Mimpi Besar Kutai Timur: Panen Padi Kering Bisa Lima Kali dalam Dua Tahun
Portalkaltim.com, Kutai Timur – Harapan besar bagi ketahanan pangan di Kutai Timur perlahan menemukan titik terang. Inovasi teknologi pengolahan lahan kering yang tengah diuji coba diyakini akan membuka peluang panen padi lebih dari sekali dalam setahun.
Langkah visioner ini lahir dari kolaborasi pemerintah dengan perguruan tinggi dan dukungan perusahaan besar di daerah. Jika sebelumnya padi lahan kering hanya mampu menghasilkan satu kali panen per tahun, teknologi baru yang diterapkan berpotensi menggandakan hingga lima kali panen dalam dua tahun.
Bupati Kutai Timur Ardiansyah Sulaiman menegaskan bahwa penerapan teknologi modern menjadi kunci perubahan di sektor pertanian. Ia menyampaikan apresiasi atas keterlibatan berbagai pihak, termasuk perusahaan tambang yang ikut mendukung uji coba di daerah tersebut.
“Dan alhamdulillah teknik teknologi pengolahan lahan baik sawah maupun padi kering kita sudah banyak berkoordinasi dengan berbagai perguruan tinggi. termasuk saya terima kasih kepada PT Kaltim Prima Coal yang telah menyiapkan lahan untuk uji coba padi lahan kering di dalam tahun ini,” ungkap Ardiansyah.
Ia menambahkan, keberhasilan uji coba ini dapat mengubah pola panen yang selama ini terbatas. Dengan penerapan teknologi, bukan hanya produktivitas yang meningkat, namun juga kesejahteraan petani di Kutai Timur akan ikut terangkat.
“Apabila itu berhasil karena informasinya kalau selama ini padi kering itu hanya setiap tahun satu kali panen dengan adanya teknologi bisa 1 tahun 2 kali panen bahkan 2 tahun bisa 5 kali panen,” jelasnya.
Langkah strategis ini sekaligus menjadi jawaban atas tantangan kebutuhan pangan di masa depan. Kutai Timur yang dikenal memiliki lahan luas berpotensi menjadi salah satu lumbung pangan baru di Kalimantan jika terobosan tersebut benar-benar berjalan sesuai harapan.
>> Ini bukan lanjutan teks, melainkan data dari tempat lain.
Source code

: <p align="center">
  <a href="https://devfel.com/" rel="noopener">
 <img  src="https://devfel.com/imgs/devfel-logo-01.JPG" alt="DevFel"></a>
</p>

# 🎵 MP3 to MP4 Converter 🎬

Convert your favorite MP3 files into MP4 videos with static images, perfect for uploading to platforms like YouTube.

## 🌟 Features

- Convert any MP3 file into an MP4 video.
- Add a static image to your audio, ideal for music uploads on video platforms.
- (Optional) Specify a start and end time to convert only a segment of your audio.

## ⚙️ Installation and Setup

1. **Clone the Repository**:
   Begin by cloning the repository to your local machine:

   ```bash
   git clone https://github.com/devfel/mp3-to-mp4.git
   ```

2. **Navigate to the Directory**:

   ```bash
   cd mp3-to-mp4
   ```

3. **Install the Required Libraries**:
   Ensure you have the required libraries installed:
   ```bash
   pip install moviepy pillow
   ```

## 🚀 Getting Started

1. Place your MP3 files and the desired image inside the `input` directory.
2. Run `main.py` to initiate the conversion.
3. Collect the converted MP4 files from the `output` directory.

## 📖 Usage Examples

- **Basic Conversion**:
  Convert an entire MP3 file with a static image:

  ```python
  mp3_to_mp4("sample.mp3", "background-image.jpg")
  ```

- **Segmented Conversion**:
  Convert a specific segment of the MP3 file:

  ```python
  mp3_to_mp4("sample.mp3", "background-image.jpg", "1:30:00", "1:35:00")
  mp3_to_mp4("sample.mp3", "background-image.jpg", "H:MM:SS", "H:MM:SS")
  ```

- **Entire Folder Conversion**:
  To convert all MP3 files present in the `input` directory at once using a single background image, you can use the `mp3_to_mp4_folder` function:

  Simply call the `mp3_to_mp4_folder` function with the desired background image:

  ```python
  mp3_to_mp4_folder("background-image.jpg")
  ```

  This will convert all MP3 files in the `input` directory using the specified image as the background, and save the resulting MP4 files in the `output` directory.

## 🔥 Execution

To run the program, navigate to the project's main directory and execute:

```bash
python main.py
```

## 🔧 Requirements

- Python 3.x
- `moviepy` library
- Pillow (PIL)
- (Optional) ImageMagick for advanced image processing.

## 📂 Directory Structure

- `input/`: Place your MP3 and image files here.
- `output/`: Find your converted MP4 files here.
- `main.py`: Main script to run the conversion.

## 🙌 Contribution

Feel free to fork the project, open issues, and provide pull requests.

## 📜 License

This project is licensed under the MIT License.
Ardiansyah berharap, kehadiran teknologi ini mampu memberi manfaat nyata bagi masyarakat. Lebih dari sekadar inovasi, peningkatan produktivitas pertanian dinilainya akan menciptakan kemandirian pangan di daerah.
“Nah, ini yang kita harapkan mudah-mudahan masyarakat Kutai Timur bisa terbantu,” tutupnya. (SH/ADV).